# Task objective:
Lines with the word "scope" in them are the ones to copy from the records.

# Input for this task:

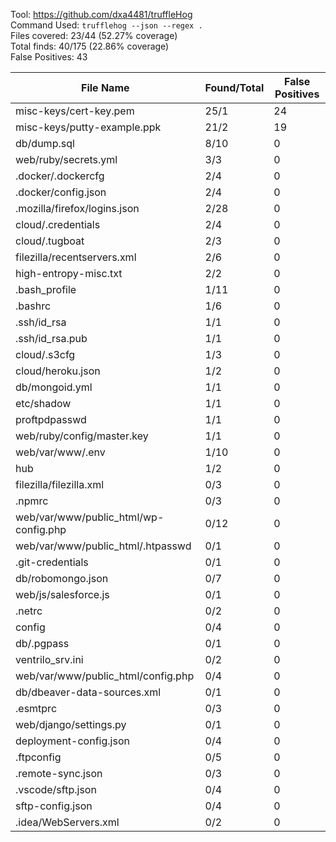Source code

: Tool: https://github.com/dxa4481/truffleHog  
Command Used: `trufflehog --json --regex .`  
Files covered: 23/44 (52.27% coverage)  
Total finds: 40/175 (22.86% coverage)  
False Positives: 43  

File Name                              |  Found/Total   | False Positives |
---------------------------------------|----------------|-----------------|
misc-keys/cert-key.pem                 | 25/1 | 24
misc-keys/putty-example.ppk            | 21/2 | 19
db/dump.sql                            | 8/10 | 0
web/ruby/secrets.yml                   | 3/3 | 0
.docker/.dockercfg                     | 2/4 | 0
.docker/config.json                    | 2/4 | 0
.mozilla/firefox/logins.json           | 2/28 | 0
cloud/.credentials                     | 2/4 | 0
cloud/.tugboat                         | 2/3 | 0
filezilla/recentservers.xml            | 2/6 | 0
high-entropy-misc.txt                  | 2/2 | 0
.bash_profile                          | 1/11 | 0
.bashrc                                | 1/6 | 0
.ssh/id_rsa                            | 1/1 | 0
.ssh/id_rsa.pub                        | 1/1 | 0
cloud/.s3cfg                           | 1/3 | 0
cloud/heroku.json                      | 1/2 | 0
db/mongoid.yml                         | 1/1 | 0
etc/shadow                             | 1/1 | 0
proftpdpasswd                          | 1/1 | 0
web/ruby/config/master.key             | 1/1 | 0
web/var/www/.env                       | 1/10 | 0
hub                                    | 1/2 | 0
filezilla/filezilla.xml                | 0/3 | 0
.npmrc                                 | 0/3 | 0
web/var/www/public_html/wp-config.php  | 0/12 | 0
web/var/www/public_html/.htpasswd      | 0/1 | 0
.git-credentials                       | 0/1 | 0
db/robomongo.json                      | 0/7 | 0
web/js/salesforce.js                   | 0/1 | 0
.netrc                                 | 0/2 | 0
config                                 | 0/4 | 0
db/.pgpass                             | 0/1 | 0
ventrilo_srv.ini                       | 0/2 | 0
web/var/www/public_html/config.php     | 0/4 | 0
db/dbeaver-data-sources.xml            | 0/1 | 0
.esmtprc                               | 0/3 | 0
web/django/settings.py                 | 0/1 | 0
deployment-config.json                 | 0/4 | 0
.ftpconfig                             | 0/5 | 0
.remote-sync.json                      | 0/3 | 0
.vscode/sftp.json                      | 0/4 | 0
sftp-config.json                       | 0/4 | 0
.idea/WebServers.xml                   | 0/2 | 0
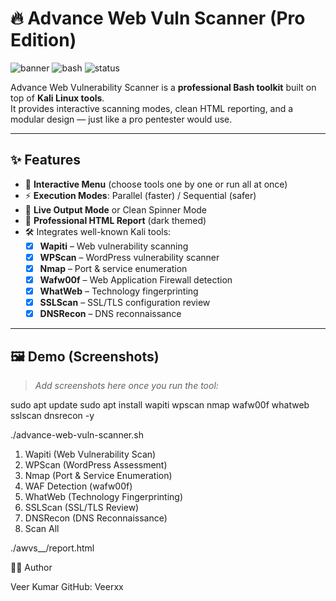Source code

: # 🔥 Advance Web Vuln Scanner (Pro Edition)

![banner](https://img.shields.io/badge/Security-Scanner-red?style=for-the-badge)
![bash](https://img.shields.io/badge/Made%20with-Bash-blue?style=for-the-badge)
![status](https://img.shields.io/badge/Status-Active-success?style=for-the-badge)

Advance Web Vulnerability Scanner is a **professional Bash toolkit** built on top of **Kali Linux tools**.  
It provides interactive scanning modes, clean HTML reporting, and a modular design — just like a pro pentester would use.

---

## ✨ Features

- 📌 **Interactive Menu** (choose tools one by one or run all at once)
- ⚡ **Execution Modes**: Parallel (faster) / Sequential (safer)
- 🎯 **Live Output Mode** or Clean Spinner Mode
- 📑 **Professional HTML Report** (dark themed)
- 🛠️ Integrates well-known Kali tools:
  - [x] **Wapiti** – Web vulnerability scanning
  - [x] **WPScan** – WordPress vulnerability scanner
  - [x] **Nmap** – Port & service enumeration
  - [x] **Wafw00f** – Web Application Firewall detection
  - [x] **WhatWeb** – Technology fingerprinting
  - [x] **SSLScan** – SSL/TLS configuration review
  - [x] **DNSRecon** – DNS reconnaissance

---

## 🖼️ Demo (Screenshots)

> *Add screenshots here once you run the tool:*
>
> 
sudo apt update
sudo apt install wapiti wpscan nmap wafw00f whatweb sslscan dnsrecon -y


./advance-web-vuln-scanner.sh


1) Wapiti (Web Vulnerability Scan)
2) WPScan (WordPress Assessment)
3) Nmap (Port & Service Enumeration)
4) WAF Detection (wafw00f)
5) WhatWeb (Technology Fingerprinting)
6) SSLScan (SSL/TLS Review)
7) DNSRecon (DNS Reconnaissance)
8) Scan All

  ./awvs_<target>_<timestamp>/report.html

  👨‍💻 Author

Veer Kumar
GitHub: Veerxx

---

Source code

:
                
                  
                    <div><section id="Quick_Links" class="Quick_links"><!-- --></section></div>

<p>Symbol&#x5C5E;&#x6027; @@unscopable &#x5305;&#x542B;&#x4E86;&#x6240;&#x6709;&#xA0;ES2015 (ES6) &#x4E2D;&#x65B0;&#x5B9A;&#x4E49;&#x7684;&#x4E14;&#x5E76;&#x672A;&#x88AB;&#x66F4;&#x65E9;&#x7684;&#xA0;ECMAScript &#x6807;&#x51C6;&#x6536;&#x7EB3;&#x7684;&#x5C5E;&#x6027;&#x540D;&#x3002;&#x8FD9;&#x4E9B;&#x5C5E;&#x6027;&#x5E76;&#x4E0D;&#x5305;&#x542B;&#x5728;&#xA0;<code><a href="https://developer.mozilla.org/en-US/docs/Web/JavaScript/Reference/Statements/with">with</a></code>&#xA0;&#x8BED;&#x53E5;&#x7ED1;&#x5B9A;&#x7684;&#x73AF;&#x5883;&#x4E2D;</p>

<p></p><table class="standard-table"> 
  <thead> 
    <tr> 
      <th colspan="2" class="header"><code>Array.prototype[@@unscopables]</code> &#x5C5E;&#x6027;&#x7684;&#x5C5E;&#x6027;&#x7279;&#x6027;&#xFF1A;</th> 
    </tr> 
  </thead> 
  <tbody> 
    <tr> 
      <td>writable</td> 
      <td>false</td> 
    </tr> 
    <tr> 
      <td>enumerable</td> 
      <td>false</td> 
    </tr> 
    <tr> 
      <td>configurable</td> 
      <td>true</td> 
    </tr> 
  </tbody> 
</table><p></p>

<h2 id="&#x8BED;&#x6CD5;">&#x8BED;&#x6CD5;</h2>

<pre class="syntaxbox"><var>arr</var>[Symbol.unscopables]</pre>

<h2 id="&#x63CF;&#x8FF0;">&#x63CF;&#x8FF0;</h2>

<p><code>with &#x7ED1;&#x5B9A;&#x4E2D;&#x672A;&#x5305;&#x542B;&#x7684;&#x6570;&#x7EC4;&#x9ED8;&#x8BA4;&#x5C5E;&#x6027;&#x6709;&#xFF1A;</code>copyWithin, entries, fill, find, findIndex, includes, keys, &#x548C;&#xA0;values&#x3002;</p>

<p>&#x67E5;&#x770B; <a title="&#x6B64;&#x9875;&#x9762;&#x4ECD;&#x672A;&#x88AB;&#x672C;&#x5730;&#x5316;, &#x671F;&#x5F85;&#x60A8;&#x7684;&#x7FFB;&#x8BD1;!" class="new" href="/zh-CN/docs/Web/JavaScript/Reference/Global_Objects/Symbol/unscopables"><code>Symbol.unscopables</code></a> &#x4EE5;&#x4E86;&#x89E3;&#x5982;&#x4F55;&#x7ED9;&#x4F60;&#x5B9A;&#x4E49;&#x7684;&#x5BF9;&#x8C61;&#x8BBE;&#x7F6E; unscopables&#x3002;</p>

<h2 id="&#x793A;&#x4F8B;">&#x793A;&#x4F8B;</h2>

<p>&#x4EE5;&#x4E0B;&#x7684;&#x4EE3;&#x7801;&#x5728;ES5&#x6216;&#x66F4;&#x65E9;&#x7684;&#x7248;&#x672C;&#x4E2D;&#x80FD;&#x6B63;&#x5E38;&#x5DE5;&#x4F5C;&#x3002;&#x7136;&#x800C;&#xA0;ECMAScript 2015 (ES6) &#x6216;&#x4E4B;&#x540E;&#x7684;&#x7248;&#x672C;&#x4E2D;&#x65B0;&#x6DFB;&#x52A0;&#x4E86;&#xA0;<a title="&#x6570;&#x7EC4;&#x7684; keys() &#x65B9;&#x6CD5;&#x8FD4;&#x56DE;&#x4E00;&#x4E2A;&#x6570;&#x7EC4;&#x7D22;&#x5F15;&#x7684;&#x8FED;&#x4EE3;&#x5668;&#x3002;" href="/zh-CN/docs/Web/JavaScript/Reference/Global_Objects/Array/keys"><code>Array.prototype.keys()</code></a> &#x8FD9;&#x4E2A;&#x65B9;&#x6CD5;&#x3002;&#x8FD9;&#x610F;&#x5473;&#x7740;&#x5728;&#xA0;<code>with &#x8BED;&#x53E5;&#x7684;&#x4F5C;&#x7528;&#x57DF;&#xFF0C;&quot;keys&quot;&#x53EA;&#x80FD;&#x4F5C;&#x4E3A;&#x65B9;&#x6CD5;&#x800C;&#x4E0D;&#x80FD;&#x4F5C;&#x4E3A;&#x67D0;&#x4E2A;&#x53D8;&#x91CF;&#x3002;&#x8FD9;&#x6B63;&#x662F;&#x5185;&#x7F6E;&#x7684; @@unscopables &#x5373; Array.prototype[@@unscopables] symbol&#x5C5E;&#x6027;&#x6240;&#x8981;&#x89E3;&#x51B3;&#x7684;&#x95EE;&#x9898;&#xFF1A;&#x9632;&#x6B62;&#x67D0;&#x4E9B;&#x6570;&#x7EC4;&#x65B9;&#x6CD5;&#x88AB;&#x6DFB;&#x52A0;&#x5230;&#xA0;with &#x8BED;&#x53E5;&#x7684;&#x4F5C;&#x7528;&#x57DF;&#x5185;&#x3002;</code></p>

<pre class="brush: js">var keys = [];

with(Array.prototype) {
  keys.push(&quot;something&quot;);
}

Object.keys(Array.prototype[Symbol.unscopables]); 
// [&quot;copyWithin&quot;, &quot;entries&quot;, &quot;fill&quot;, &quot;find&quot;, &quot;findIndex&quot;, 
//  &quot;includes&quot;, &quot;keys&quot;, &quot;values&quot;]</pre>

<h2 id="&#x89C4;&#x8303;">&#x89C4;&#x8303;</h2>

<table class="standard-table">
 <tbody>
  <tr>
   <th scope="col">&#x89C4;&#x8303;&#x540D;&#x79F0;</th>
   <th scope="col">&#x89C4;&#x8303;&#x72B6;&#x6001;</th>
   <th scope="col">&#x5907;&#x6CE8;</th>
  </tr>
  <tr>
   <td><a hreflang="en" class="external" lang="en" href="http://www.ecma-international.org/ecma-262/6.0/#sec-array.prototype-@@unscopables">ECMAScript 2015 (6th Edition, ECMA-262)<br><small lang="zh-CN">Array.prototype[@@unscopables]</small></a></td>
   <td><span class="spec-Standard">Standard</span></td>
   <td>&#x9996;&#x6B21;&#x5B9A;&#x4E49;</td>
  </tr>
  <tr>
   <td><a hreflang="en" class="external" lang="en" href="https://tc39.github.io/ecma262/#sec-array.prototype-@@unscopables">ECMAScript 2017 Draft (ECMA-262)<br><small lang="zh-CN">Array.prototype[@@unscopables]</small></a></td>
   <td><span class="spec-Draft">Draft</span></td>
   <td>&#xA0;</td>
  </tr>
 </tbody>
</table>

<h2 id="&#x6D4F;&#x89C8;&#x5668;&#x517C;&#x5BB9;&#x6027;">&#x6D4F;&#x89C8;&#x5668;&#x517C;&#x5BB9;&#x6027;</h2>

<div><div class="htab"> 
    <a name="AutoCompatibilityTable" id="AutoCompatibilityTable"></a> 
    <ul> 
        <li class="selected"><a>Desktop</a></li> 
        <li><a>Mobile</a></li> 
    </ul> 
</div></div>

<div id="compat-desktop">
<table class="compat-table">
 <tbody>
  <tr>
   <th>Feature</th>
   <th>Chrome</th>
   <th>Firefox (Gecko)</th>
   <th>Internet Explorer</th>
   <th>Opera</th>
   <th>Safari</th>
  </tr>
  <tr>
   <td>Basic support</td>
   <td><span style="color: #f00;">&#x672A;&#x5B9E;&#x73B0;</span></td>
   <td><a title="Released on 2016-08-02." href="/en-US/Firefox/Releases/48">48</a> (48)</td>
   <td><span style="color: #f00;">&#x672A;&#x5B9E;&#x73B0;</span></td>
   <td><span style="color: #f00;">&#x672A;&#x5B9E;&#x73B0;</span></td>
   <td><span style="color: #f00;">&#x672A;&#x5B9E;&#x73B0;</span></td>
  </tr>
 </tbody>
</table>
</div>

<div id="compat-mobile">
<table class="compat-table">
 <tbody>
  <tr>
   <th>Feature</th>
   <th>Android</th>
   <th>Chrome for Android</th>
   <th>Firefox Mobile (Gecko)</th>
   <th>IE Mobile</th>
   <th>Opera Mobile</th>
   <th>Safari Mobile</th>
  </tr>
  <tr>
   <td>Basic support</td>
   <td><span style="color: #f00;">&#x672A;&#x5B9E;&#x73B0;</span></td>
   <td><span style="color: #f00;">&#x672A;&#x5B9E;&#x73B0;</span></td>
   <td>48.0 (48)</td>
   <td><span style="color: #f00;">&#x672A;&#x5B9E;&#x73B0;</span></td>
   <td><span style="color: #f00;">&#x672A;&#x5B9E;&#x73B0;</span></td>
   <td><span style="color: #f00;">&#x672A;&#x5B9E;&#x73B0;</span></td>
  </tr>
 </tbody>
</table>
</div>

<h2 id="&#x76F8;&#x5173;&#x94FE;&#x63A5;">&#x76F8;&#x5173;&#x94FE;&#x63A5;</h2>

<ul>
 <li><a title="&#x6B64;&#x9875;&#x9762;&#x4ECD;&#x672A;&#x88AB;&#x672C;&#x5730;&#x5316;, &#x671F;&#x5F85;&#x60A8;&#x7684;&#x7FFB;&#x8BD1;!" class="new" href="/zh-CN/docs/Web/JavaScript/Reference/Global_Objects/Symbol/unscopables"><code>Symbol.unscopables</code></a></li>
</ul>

==

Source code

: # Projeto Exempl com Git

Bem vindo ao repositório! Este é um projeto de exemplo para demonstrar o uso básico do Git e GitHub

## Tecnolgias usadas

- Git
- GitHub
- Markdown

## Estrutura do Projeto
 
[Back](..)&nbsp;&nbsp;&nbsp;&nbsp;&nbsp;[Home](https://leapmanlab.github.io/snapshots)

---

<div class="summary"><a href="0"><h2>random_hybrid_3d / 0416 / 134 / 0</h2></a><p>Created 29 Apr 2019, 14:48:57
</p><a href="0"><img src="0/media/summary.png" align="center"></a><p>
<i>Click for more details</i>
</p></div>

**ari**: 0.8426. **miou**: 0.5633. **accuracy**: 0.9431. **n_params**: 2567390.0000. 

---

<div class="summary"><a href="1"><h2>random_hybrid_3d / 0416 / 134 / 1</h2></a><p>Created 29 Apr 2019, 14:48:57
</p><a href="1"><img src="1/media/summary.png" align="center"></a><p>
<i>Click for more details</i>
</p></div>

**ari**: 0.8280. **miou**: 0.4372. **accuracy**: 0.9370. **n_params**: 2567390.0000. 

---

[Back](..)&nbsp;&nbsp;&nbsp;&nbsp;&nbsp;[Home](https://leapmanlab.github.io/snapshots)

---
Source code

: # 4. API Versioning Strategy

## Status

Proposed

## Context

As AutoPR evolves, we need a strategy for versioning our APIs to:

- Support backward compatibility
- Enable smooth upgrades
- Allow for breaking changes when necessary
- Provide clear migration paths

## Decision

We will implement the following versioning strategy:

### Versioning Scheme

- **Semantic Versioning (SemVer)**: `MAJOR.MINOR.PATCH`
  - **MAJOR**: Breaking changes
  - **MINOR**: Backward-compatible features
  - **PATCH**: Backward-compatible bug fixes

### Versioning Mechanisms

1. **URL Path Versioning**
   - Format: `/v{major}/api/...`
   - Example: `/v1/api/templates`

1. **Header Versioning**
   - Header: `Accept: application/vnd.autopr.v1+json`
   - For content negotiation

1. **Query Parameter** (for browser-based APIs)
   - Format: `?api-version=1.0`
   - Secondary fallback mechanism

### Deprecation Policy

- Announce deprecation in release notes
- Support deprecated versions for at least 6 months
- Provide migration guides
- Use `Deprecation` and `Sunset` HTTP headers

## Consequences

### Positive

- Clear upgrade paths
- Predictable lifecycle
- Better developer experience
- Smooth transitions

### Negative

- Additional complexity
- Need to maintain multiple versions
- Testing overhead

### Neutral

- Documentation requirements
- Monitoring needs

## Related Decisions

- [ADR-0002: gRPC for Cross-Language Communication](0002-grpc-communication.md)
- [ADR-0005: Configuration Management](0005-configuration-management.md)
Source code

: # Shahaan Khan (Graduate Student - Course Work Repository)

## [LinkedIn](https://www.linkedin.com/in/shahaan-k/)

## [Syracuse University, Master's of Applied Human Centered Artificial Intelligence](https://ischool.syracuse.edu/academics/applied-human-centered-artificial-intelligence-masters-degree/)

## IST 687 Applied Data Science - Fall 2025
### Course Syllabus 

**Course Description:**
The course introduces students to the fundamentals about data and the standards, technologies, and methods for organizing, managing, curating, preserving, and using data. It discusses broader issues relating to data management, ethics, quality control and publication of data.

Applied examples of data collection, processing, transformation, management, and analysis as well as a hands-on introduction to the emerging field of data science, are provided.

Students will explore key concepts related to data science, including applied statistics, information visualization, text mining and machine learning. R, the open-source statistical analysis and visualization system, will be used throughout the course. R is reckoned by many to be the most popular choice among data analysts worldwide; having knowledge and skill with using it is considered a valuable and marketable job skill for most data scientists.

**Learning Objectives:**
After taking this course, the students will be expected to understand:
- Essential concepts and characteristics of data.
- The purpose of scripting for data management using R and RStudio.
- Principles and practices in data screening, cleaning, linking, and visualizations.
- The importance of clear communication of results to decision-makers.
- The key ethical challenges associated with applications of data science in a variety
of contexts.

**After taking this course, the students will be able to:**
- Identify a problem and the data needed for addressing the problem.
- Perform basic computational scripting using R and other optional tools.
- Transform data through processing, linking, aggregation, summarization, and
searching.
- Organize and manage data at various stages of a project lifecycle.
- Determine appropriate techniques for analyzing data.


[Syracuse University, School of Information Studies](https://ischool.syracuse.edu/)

# Answer space:
   <th scope="col">&#x89C4;&#x8303;&#x540D;&#x79F0;</th>
   <th scope="col">&#x89C4;&#x8303;&#x72B6;&#x6001;</th>
   <th scope="col">&#x5907;&#x6CE8;</th>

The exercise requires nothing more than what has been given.